Every room has WiFi, which helps for entertainment and job hunting, he said.

He doesn’t mind the security cameras.

“It’s kind of nice sometimes to know you’re being watched.”

Peterson’s tough times started about seven years after his girlfriend died. He drank heavily for two or three years and lost his apartment, which forced him into renting a room in a condo. When he was evicted, his $760 a month income assistance cheque didn’t cover any kind of rent.

“I’ve had my own place for most of life,” he said.

“I am not what most people think when you hear the word homeless. I have worked hard all my life until I had health issues. Other than alcohol, and occasionally marijuana, I don’t have a real drug problem. I did try them when I was young, but made the choice they were not for me,” he said in a recent Facebook post.

Peterson said he intends on leaving the modular housing as soon as possible and plans on getting a job, though he’s not sure yet doing what. He said he now has control of his drinking and is already working, doing janitorial work at the housing complex for Coast Mental Health, which operates the facility.

He acknowledges he’s not as bad off as some of the residents with heavy substance abuse or mental health issues. But he has his own challenge, which he has faced his entire life. At age four, when he was going to a store with his mom, he ran ahead and got hit by a car, suffering a lifelong brain injury.

“The brain trauma has been a big part of my life. I used to get teased and picked on mercilessly by other kids.”

They called him by the “R” word, but he could not give up on himself.

Peterson said he was skeptical when he first moved into the modular housing and had heard horror stories. That has changed and he’s now a loud advocate for such housing, and speaks out about it on Facebook.

The staff are all trained in various areas and are “fantastic.
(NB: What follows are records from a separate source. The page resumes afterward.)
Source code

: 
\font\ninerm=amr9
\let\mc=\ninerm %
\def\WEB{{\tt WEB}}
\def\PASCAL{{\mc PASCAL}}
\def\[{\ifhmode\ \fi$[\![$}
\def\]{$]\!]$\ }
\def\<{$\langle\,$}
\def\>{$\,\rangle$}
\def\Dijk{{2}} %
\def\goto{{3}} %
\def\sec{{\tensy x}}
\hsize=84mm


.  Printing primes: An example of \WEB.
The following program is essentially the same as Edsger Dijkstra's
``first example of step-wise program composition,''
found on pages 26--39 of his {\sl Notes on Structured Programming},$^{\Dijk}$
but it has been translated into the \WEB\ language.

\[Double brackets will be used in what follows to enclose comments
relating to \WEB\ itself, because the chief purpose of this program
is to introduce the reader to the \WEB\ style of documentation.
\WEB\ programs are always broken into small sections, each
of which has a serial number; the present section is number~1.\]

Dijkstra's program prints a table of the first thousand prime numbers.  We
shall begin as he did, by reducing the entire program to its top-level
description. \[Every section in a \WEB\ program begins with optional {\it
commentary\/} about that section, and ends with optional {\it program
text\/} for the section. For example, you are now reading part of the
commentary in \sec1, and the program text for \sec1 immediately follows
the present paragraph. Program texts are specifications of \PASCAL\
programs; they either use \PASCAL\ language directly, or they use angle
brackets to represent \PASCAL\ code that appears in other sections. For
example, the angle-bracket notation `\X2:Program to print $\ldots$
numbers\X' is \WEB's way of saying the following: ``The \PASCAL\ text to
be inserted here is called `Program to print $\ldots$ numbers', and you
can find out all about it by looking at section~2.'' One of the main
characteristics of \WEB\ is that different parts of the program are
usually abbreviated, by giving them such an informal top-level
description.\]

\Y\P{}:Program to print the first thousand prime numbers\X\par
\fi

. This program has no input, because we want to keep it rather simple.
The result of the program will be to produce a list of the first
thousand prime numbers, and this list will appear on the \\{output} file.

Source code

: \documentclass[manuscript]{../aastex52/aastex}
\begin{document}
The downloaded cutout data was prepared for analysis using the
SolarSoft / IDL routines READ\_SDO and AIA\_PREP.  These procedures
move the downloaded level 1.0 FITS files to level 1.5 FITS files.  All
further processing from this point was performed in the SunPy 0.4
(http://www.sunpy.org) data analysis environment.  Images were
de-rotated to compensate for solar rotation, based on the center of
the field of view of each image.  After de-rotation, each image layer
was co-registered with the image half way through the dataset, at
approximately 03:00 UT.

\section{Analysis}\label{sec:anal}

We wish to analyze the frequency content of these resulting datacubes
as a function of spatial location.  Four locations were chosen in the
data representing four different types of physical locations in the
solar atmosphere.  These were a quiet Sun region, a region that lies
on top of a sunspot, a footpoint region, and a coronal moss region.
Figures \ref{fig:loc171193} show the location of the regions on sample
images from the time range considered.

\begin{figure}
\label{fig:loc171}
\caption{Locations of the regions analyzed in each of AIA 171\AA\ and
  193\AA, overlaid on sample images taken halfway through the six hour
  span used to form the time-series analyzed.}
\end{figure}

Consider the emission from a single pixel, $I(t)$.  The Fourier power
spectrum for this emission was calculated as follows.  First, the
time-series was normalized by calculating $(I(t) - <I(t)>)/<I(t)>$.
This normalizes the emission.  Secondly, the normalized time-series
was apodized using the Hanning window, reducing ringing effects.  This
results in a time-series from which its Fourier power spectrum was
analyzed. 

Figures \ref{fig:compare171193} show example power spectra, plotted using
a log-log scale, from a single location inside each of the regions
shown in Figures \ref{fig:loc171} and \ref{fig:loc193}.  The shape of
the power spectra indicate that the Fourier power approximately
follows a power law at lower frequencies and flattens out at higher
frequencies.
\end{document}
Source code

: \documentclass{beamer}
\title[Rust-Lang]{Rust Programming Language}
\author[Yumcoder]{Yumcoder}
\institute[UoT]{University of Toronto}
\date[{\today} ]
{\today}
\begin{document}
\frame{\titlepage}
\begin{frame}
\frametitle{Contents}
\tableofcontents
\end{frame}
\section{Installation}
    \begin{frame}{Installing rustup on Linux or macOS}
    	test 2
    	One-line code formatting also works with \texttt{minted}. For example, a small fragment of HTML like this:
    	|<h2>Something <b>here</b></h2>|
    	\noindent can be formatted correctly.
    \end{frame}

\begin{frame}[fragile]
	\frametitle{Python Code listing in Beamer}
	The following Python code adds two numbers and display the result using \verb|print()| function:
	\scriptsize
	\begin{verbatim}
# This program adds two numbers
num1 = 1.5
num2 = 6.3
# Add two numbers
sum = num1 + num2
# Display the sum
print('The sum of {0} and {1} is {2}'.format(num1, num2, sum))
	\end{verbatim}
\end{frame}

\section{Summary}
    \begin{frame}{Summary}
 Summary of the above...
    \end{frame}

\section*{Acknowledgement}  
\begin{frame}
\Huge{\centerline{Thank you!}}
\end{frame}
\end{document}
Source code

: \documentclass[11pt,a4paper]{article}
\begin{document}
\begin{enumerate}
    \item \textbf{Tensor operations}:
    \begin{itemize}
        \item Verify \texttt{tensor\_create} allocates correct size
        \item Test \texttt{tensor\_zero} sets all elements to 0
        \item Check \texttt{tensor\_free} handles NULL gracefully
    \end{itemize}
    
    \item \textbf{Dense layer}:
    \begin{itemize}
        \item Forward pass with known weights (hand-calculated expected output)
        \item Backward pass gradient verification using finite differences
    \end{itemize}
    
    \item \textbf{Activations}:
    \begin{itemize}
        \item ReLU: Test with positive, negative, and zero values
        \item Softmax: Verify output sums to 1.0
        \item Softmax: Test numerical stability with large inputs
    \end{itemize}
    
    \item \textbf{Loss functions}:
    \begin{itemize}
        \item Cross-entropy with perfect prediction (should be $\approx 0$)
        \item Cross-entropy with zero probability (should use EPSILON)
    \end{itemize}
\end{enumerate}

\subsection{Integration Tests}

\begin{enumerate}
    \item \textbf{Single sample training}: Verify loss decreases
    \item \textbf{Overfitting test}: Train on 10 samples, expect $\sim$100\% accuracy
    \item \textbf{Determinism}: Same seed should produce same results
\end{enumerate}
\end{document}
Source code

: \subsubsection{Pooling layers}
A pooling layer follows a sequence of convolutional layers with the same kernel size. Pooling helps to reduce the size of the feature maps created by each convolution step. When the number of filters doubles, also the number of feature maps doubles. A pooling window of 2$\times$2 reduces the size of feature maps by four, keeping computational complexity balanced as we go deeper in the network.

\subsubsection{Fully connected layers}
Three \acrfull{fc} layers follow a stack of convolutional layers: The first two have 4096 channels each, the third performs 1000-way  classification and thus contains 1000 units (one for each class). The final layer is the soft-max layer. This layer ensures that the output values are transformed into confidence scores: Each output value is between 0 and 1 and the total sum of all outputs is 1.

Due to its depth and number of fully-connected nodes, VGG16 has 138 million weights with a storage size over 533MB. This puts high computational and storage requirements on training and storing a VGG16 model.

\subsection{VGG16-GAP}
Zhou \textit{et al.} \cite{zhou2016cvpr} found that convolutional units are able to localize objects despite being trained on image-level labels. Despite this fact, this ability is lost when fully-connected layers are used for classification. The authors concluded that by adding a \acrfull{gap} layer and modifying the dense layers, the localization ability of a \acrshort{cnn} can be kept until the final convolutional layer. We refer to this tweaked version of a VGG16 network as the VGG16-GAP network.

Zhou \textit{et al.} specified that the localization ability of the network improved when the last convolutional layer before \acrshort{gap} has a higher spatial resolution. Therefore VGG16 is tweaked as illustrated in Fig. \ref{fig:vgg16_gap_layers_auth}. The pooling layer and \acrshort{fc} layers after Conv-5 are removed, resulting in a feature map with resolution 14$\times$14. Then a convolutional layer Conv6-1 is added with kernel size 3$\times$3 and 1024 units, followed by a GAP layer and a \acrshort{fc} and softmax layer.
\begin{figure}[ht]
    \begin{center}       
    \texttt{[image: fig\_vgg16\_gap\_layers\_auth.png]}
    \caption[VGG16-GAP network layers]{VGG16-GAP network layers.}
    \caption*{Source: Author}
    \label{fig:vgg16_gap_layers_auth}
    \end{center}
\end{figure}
They go above and beyond,” he said.

The place offers hope and a gentle “kick in the ass in the right direction,” he adds.

The modular home complex is low-barrier and people do use drugs, either in a safe room or in their own rooms, although they’re encouraged to not to use alone.

And they use all types, from smoking pot, crystal meth and fentanyl, said Peterson.

But he has noticed a drop in drug use among some. Instead of pouring all their money into drugs, some are spending a bit fixing up their rooms or buying TVs.

“What I’ve seen is a lot of the people who are addicts are using way less drugs. The people there are not as strung out of their trees as they were in tent city or the Salvation Army.”

Peterson said he’s seen four people evicted and two people move on into their own places and four or five placed into drug treatment programs.

He’s also seen people who never used to smile who now are. There’s one resident who he said is a known thief who has now improved.

“As much as I hate his guts, this might be the place for him,” Peterson said.

“There is a clear program here for us. This is training us to re-enter society as productive members,” Peterson writes.

He also appreciates being able to live there and the patience that has been shown by the surrounding neighbours who he said watch the place closely.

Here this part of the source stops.